_Data for review_.
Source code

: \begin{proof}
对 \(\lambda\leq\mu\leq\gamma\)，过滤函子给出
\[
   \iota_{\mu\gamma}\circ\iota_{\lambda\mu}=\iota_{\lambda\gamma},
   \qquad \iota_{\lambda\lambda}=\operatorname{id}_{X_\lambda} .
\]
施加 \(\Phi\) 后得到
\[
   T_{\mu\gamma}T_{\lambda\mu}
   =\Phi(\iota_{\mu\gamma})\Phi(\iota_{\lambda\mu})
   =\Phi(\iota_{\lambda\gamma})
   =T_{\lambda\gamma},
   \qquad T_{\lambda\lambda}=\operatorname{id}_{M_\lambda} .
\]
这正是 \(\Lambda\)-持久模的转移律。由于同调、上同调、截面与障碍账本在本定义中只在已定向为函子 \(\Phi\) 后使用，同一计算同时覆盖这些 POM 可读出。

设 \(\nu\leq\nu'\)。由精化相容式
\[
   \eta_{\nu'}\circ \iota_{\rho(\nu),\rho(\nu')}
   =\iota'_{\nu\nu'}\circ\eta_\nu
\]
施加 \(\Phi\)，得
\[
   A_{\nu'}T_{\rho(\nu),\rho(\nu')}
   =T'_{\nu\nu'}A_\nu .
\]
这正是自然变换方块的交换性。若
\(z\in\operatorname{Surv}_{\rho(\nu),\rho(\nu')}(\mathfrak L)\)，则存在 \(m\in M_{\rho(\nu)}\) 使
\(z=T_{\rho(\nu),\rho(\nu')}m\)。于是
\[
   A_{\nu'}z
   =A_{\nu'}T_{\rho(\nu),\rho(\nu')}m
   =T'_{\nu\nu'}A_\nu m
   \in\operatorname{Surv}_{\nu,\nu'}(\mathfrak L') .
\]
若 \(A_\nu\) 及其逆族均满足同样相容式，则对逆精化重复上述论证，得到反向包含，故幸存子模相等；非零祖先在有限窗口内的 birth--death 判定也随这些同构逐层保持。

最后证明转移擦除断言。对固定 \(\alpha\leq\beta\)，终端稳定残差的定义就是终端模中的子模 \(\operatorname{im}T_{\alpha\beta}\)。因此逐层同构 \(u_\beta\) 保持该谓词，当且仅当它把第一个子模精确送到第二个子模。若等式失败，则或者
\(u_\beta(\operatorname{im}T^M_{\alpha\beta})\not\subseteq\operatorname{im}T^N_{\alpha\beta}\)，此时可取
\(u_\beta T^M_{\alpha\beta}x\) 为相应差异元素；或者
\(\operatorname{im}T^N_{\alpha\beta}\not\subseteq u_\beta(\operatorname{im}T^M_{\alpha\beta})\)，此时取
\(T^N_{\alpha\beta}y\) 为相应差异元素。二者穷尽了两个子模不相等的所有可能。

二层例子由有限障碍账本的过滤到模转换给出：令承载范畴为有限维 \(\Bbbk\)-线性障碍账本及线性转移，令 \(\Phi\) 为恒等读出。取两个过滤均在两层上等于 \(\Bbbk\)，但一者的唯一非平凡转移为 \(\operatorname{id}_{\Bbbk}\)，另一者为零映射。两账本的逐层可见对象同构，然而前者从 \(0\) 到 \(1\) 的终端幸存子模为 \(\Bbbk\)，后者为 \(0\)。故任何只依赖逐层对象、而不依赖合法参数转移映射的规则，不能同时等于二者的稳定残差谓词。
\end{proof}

_What to work on_.
What is needed is an exact copy of every entry above.

_Result of the exercise_.
Source code

: \begin{proof}
对 \(\lambda\leq\mu\leq\gamma\)，过滤函子给出
\[
   \iota_{\mu\gamma}\circ\iota_{\lambda\mu}=\iota_{\lambda\gamma},
   \qquad \iota_{\lambda\lambda}=\operatorname{id}_{X_\lambda} .
\]
施加 \(\Phi\) 后得到
\[
   T_{\mu\gamma}T_{\lambda\mu}
   =\Phi(\iota_{\mu\gamma})\Phi(\iota_{\lambda\mu})
   =\Phi(\iota_{\lambda\gamma})
   =T_{\lambda\gamma},
   \qquad T_{\lambda\lambda}=\operatorname{id}_{M_\lambda} .
\]
这正是 \(\Lambda\)-持久模的转移律。由于同调、上同调、截面与障碍账本在本定义中只在已定向为函子 \(\Phi\) 后使用，同一计算同时覆盖这些 POM 可读出。

设 \(\nu\leq\nu'\)。由精化相容式
\[
   \eta_{\nu'}\circ \iota_{\rho(\nu),\rho(\nu')}
   =\iota'_{\nu\nu'}\circ\eta_\nu
\]
施加 \(\Phi\)，得
\[
   A_{\nu'}T_{\rho(\nu),\rho(\nu')}
   =T'_{\nu\nu'}A_\nu .
\]
这正是自然变换方块的交换性。若
\(z\in\operatorname{Surv}_{\rho(\nu),\rho(\nu')}(\mathfrak L)\)，则存在 \(m\in M_{\rho(\nu)}\) 使
\(z=T_{\rho(\nu),\rho(\nu')}m\)。于是
\[
   A_{\nu'}z
   =A_{\nu'}T_{\rho(\nu),\rho(\nu')}m
   =T'_{\nu\nu'}A_\nu m
   \in\operatorname{Surv}_{\nu,\nu'}(\mathfrak L') .
\]
若 \(A_\nu\) 及其逆族均满足同样相容式，则对逆精化重复上述论证，得到反向包含，故幸存子模相等；非零祖先在有限窗口内的 birth--death 判定也随这些同构逐层保持。

最后证明转移擦除断言。对固定 \(\alpha\leq\beta\)，终端稳定残差的定义就是终端模中的子模 \(\operatorname{im}T_{\alpha\beta}\)。因此逐层同构 \(u_\beta\) 保持该谓词，当且仅当它把第一个子模精确送到第二个子模。若等式失败，则或者
\(u_\beta(\operatorname{im}T^M_{\alpha\beta})\not\subseteq\operatorname{im}T^N_{\alpha\beta}\)，此时可取
\(u_\beta T^M_{\alpha\beta}x\) 为相应差异元素；或者
\(\operatorname{im}T^N_{\alpha\beta}\not\subseteq u_\beta(\operatorname{im}T^M_{\alpha\beta})\)，此时取
\(T^N_{\alpha\beta}y\) 为相应差异元素。二者穷尽了两个子模不相等的所有可能。

二层例子由有限障碍账本的过滤到模转换给出：令承载范畴为有限维 \(\Bbbk\)-线性障碍账本及线性转移，令 \(\Phi\) 为恒等读出。取两个过滤均在两层上等于 \(\Bbbk\)，但一者的唯一非平凡转移为 \(\operatorname{id}_{\Bbbk}\)，另一者为零映射。两账本的逐层可见对象同构，然而前者从 \(0\) 到 \(1\) 的终端幸存子模为 \(\Bbbk\)，后者为 \(0\)。故任何只依赖逐层对象、而不依赖合法参数转移映射的规则，不能同时等于二者的稳定残差谓词。
\end{proof}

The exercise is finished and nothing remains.